Jarvis et al. (10) investigated further the complement system and IC in JIA by examining plasma levels of complement activation fragments C4d and Bb. However, they could find no strong correlations between IC levels and complement activation products. This suggested that plasma complement activation is a concomitant of active disease in JIA (10).

Later Studies

Subsequent studies were outlined to build on the previous findings to try to determine the possible constituents of these IC. Sera from 104 patients with JIA were separated on a Sepharose 4B column to which were bound F(ab′)2 fragments of goat anti-human IgM antibody. The column was sequentially eluted with 1 M ammonia and 0.1 M glycine-HCl buffer, pH 3. The eluted material was treated with sodium dodecyl sulfate (SDS) and simultaneously reduced with 2-mercaptoethanol. Individual components were then separated by SDS-gradient polyacrylamide gel electrophoresis (PAGE) and were transferred to nitrocellulose by Western blotting overlaid with the patient’s own serum and developed with specific antiserum to human IgM and IgG. Four bands were noted in the majority of JIA patients, one in the 70–80 kDa area corresponding to the IgM heavy chain and in the 50 kDa area to the IgG heavy chain. Additional bands specific for JIA were detected in the 40 and 60 kDa areas. Sixty percent of JIA patients showed all four bands and about 80% showed the 40 kDa band and 70% the 60 kDa band. These band findings indicated further the presence of IC in JIA contained IgM RF, IgG RF, and IgG and possibly heat shock proteins (11).

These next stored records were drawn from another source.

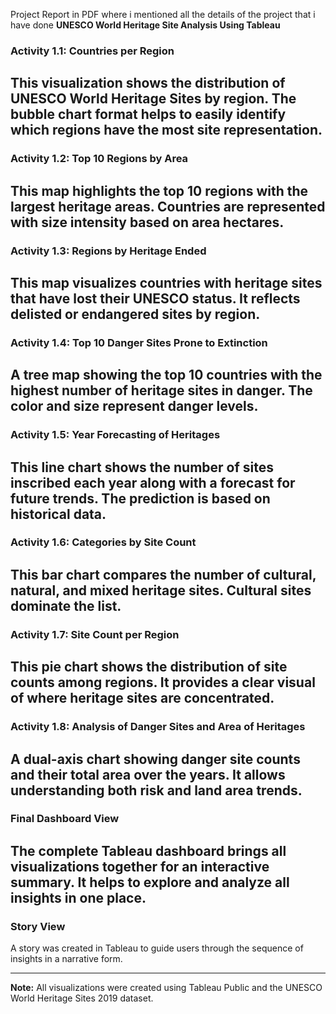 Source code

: Project Report in PDF
where i mentioned all the details of the project that i have done 
**UNESCO World Heritage Site Analysis Using Tableau**

### Activity 1.1: Countries per Region

This visualization shows the distribution of UNESCO World Heritage Sites by region. The bubble chart format helps to easily identify which regions have the most site representation.
---
### Activity 1.2: Top 10 Regions by Area

This map highlights the top 10 regions with the largest heritage areas. Countries are represented with size intensity based on area hectares.
---

### Activity 1.3: Regions by Heritage Ended

This map visualizes countries with heritage sites that have lost their UNESCO status. It reflects delisted or endangered sites by region.
---

### Activity 1.4: Top 10 Danger Sites Prone to Extinction

A tree map showing the top 10 countries with the highest number of heritage sites in danger. The color and size represent danger levels.
---

### Activity 1.5: Year Forecasting of Heritages

This line chart shows the number of sites inscribed each year along with a forecast for future trends. The prediction is based on historical data.
---

### Activity 1.6: Categories by Site Count

This bar chart compares the number of cultural, natural, and mixed heritage sites. Cultural sites dominate the list.
---

### Activity 1.7: Site Count per Region

This pie chart shows the distribution of site counts among regions. It provides a clear visual of where heritage sites are concentrated.
---

### Activity 1.8: Analysis of Danger Sites and Area of Heritages

A dual-axis chart showing danger site counts and their total area over the years. It allows understanding both risk and land area trends.
---

### Final Dashboard View

The complete Tableau dashboard brings all visualizations together for an interactive summary. It helps to explore and analyze all insights in one place.
---

### Story View

A story was created in Tableau to guide users through the sequence of insights in a narrative form.

---

**Note:** All visualizations were created using Tableau Public and the UNESCO World Heritage Sites 2019 dataset.
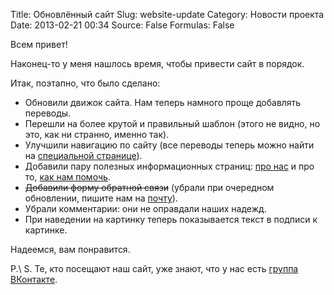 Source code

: Title: Обновлённый сайт
Slug: website-update
Category: Новости проекта
Date: 2013-02-21 00:34
Source: False
Formulas: False

Всем привет!

Наконец-то у меня нашлось время, чтобы привести сайт в порядок.

Итак, поэтапно, что было сделано:

 * Обновили движок сайта. Нам теперь намного проще добавлять переводы.
 * Перешли на более крутой и правильный шаблон (этого не видно, но это, как ни странно, именно так).
 * Улучшили навигацию по сайту (все переводы теперь можно найти на [специальной странице][1]).
 * Добавили пару полезных информационных страниц: [про нас][2] и про то, [как нам помочь][3].
 * <span style="text-decoration: line-through;">Добавили форму обратной связи</span> (убрали при очередном обновлении, пишите нам на [почту][4]).
 * Убрали комментарии: они не оправдали наших надежд.
 * При наведении на картинку теперь показывается текст в подписи к картинке.

Надеемся, вам понравится.

P.\ S. Те, кто посещают наш сайт, уже знают, что у нас есть [группа ВКонтакте][5].

[1]: /translations/

[2]: /about/

[3]: /help/

[4]: mailto:contact@chtoes.li

[5]: http://vk.com/whatifrussian
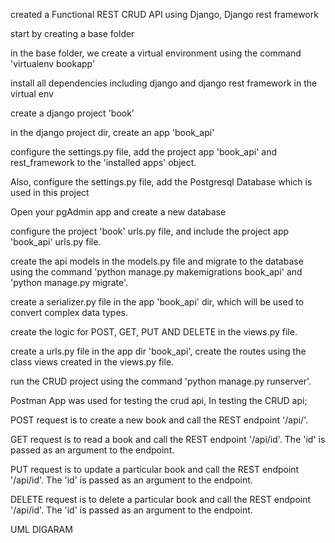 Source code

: created a Functional REST CRUD API using Django, Django rest framework

start by creating a base folder

in the base folder, we create a virtual environment using the command 'virtualenv bookapp'

install all dependencies including django and django rest framework in the virtual env

create a django project 'book'

in the django project dir, create an app 'book_api'

configure the settings.py file, add the project app 'book_api' and rest_framework to the 'installed apps' object.

Also, configure the settings.py file, add the Postgresql Database which is used in this project

Open your pgAdmin app and create a new database

configure the project 'book' urls.py file, and include the project app 'book_api' urls.py file.

create the api models in the models.py file and migrate to the database using the command 'python manage.py makemigrations book_api' and 'python manage.py migrate'.

create a serializer.py file in the app 'book_api' dir, which will be used to convert complex data types.

create the logic for POST, GET, PUT AND DELETE in the views.py file.

create a urls.py file in the app dir 'book_api', create the routes using the class views created in the views.py file.

run the CRUD project using the command 'python manage.py runserver'.

Postman App was used for testing the crud api, In testing the CRUD api;

POST request is to create a new book and call the REST endpoint '/api/'.

GET request is to read a book and call the REST endpoint '/api/id'. The 'id' is passed as an argument to the endpoint.

PUT request is to update a particular book and call the REST endpoint '/api/id'. The 'id' is passed as an argument to the endpoint.

DELETE request is to delete a particular book and call the REST endpoint '/api/id'. The 'id' is passed as an argument to the endpoint. 


UML DIGARAM





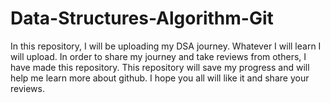 # Data-Structures-Algorithm-Git
In this repository, I will be uploading my DSA journey. Whatever I will learn I will upload.
In order to share my journey and take reviews from others, I have made this repository.
This repository will save my progress and will help me learn more about github.
I hope you all will like it and share your reviews.
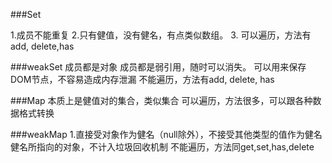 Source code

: ###Set

1.成员不能重复
2.只有健值，没有健名，有点类似数组。
3. 可以遍历，方法有add, delete,has

###weakSet
成员都是对象
成员都是弱引用，随时可以消失。 可以用来保存DOM节点，不容易造成内存泄漏
不能遍历，方法有add, delete, has

###Map
本质上是健值对的集合，类似集合
可以遍历，方法很多，可以跟各种数据格式转换

###weakMap
1.直接受对象作为健名（null除外），不接受其他类型的值作为健名
健名所指向的对象，不计入垃圾回收机制
不能遍历，方法同get,set,has,delete
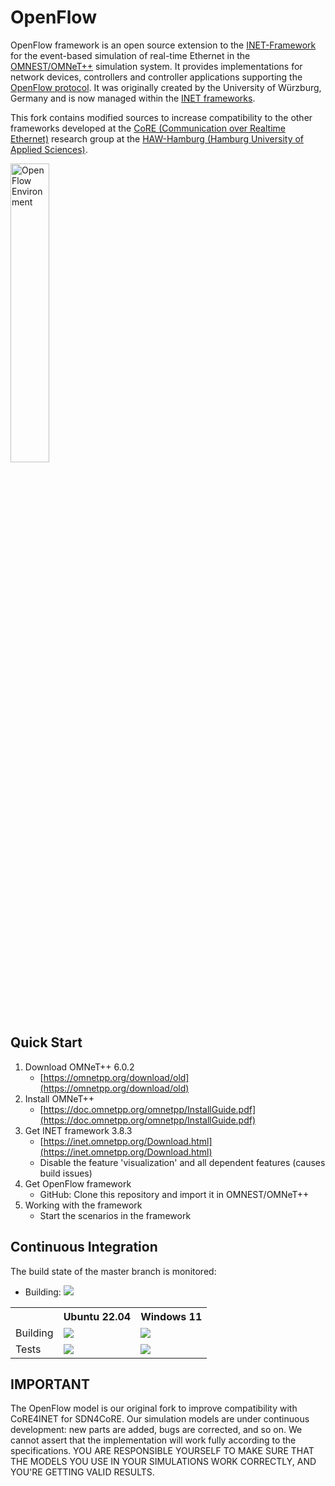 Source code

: # OpenFlow
OpenFlow framework is an open source extension to the [INET-Framework](https://inet.omnetpp.org/) for the event-based simulation of real-time Ethernet in the [OMNEST/OMNeT++](https://omnetpp.org/) simulation system. It provides implementations for network devices, controllers and controller applications supporting the [OpenFlow protocol](https://www.opennetworking.org/software-defined-standards/specifications/). It was originally created by the University of Würzburg, Germany and is now managed within the [INET frameworks](https://github.com/inet-framework/openflow).

This fork contains modified sources to increase compatibility to the other frameworks developed at the [CoRE (Communication over Realtime Ethernet)](https://core-researchgroup.de/) research group at the [HAW-Hamburg (Hamburg University of Applied Sciences)](https://www.haw-hamburg.de/english.html).

<img src="/doc/images/OpenFlow.png" alt="OpenFlow Environment" width="35%">

## Quick Start
1. Download OMNeT++ 6.0.2
    * [https://omnetpp.org/download/old](https://omnetpp.org/download/old)
2. Install OMNeT++
    * [https://doc.omnetpp.org/omnetpp/InstallGuide.pdf](https://doc.omnetpp.org/omnetpp/InstallGuide.pdf)
3. Get INET framework 3.8.3
    * [https://inet.omnetpp.org/Download.html](https://inet.omnetpp.org/Download.html)
    * Disable the feature 'visualization' and all dependent features (causes build issues)
4. Get OpenFlow framework
    * GitHub: Clone this repository and import it in OMNEST/OMNeT++
5. Working with the framework
    * Start the scenarios in the framework

## Continuous Integration
The build state of the master branch is monitored:
* Building:
<a><img src="https://jenkins.core-rg.de/buildStatus/icon?job=OpenFlow/OpenFlow"></a>

<table>
  <tr>
    <th></th>
    <th>Ubuntu 22.04</th>
    <th>Windows 11</th>
  </tr>
  <tr>
    <td>Building</td>
    <td><img src="https://jenkins.core-rg.de/buildStatus/icon?job=OpenFlow/OpenFlow/Nodes=Ubuntu_22.04"></td>
    <td><img src="https://jenkins.core-rg.de/buildStatus/icon?job=OpenFlow/OpenFlow/Nodes=Windows_11"></td>
  </tr>
  <tr>
    <td>Tests</td>
    <td><img src="https://jenkins.core-rg.de/buildStatus/icon?job=OpenFlow/OpenFlow_tests/Nodes=Ubuntu_22.04"></td>
    <td><img src="https://jenkins.core-rg.de/buildStatus/icon?job=OpenFlow/OpenFlow_tests/Nodes=Windows_11"></td>
  </tr>
</table>

## IMPORTANT
The OpenFlow model is our original fork to improve compatibility with CoRE4INET for SDN4CoRE. Our simulation models are under continuous development: new parts are added, bugs are corrected, and so on. We cannot assert that the implementation will work fully according to the specifications. YOU ARE RESPONSIBLE YOURSELF TO MAKE SURE THAT THE MODELS YOU USE IN YOUR SIMULATIONS WORK CORRECTLY, AND YOU'RE GETTING VALID RESULTS. 
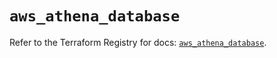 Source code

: # `aws_athena_database`

Refer to the Terraform Registry for docs: [`aws_athena_database`](https://registry.terraform.io/providers/hashicorp/aws/5.56.1/docs/resources/athena_database).
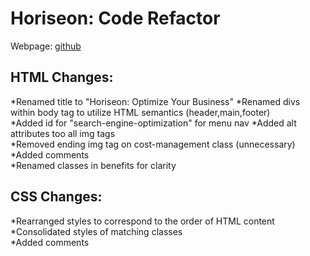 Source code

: # Horiseon: Code Refactor

Webpage: [github](https://jochsf.github.io/horiseon/)

## HTML Changes:
*Renamed title to "Horiseon: Optimize Your Business"
*Renamed divs within body tag to utilize HTML semantics (header,main,footer)  
*Added id for "search-engine-optimization" for menu nav
*Added alt attributes too all img tags  
*Removed ending img tag on cost-management class (unnecessary)  
*Added comments  
*Renamed classes in benefits for clarity  

## CSS Changes:
*Rearranged styles to correspond to the order of HTML content  
*Consolidated styles of matching classes  
*Added comments  
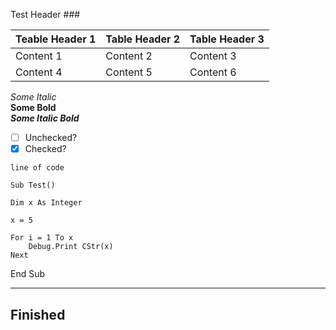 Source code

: Test Header ###

Teable Header 1|Table Header 2|Table Header 3|
---------------|--------------|---------------
Content 1|Content 2|Content 3
Content 4|Content 5|Content 6

*Some Italic*  
**Some Bold**  
***Some Italic Bold***  

- [ ] Unchecked?  
- [x] Checked?  

`line of code`

    Sub Test()
    
    Dim x As Integer
    
    x = 5
    
    For i = 1 To x
        Debug.Print CStr(x)
    Next
    
   End Sub
   
___

## Finished

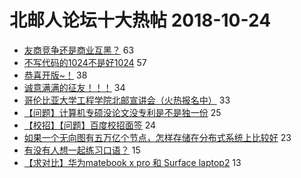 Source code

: # 北邮人论坛十大热帖 2018-10-24

- [友商竞争还是商业互黑？](https://bbs.byr.cn/article/Picture/3224338) 63
- [不写代码的1024不是好1024](https://bbs.byr.cn/article/Talking/6058795) 57
- [恭喜开版~！](https://bbs.byr.cn/article/Visualization/8) 38
- [诚意满满的征友！！！](https://bbs.byr.cn/article/Friends/1894501) 34
- [哥伦比亚大学工程学院北邮宣讲会（火热报名中）](https://bbs.byr.cn/article/GoAbroad/360862) 33
- [【问题】计算机专硕没论文没专利是不是独一份](https://bbs.byr.cn/article/Paper/31573) 25
- [【校招】【问题】百度校招面签](https://bbs.byr.cn/article/Job/1997113) 24
- [如果一个无向图有五万亿个节点，怎样存储在分布式系统上比较好](https://bbs.byr.cn/article/Linux/157620) 23
- [有没有人想一起练习口语？](https://bbs.byr.cn/article/EnglishBar/74435) 15
- [【求对比】华为matebook x pro 和 Surface laptop2](https://bbs.byr.cn/article/Notebook/177599) 13


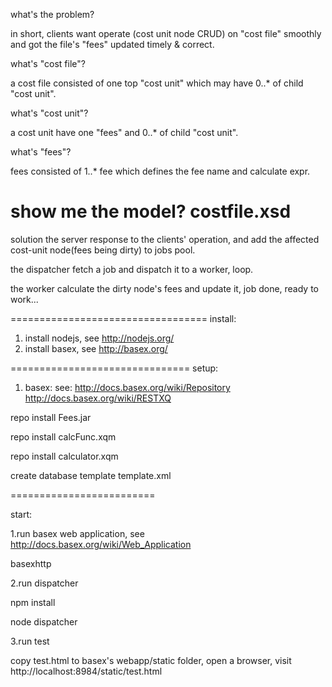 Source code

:what's the problem?

in short, clients want operate (cost unit node CRUD) on "cost file" smoothly and got the file's "fees" updated timely & correct.

what's "cost file"?

a cost file consisted of one top "cost unit" which may have 0..* of child "cost unit".

what's "cost unit"?

a cost unit have one "fees" and 0..* of child "cost unit".

what's "fees"?

fees consisted of 1..* fee which defines the fee name and calculate expr.

show me the model?
costfile.xsd
===================================
solution
the server response to the clients' operation, and add the affected cost-unit node(fees being dirty) to jobs pool.

the dispatcher fetch a job and dispatch it to a worker, loop.

the worker calculate the dirty node's fees and update it, job done, ready to work...

==================================
install:

1. install nodejs, see http://nodejs.org/
2. install basex, see http://basex.org/

===============================
setup:

1. basex: see: http://docs.basex.org/wiki/Repository http://docs.basex.org/wiki/RESTXQ

repo install Fees.jar

repo install calcFunc.xqm

repo install calculator.xqm

create database template template.xml

=========================

start:

1.run basex web application, see http://docs.basex.org/wiki/Web_Application

basexhttp

2.run dispatcher 

npm install 

node dispatcher

3.run test

copy test.html to basex's webapp/static folder,
open a browser, visit http://localhost:8984/static/test.html




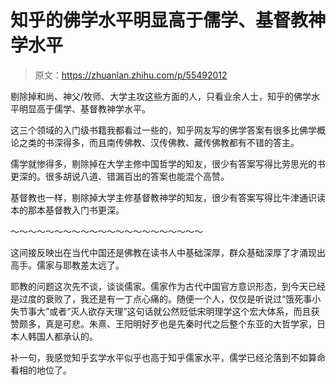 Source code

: # 知乎的佛学水平明显高于儒学、基督教神学水平

> 原文：<https://zhuanlan.zhihu.com/p/55492012>

剔除掉和尚、神父/牧师、大学主攻这些方面的人，只看业余人士，知乎的佛学水平明显高于儒学、基督教神学水平。

这三个领域的入门级书籍我都看过一些的，知乎网友写的佛学答案有很多比佛学概论之类的书深得多，而且南传佛教、汉传佛教、藏传佛教都有不错的答主。

儒学就惨得多，剔除掉在大学主修中国哲学的知友，很少有答案写得比劳思光的书更深的。很多胡说八道、错漏百出的答案也能混个高赞。

基督教也一样，剔除掉大学主修基督教神学的知友，很少有答案写得比牛津通识读本的那本基督教入门书更深。

～～～～～～～～～～～～～～～～～～～～～～

这间接反映出在当代中国还是佛教在读书人中基础深厚，群众基础深厚了才涌现出高手。儒家与耶教差太远了。

耶教的问题这次先不谈，谈谈儒家。儒家作为古代中国官方意识形态，到今天已经是过度的衰败了，我还是有一丁点心痛的。随便一个人，仅仅是听说过“饿死事小失节事大”或者“灭人欲存天理”这句话就公然贬低宋明理学这个宏大体系，而且获赞颇多，真是可悲。朱熹、王阳明好歹也是先秦时代之后整个东亚的大哲学家，日本人韩国人都承认的。

补一句，我感觉知乎玄学水平似乎也高于知乎儒家水平，儒学已经沦落到不如算命看相的地位了。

Further studies indicated that circulating IC in JIA have the potential to interact with resident joint synovial fibroblasts (synoviocytes) and induce the expression of inflammatory cytokines. Cultures of normal synoviocytes were treated with IC from the sera of JIA patients that contained IgM RF, C1q, IgG, and C3. These IC induced IL-8 mRNA and protein production. These data further indicate that C1q in these IC mediates IL-8 induction in synoviocytes, playing a key role in the inflammation in the JIA synovium and contributing to disease (12).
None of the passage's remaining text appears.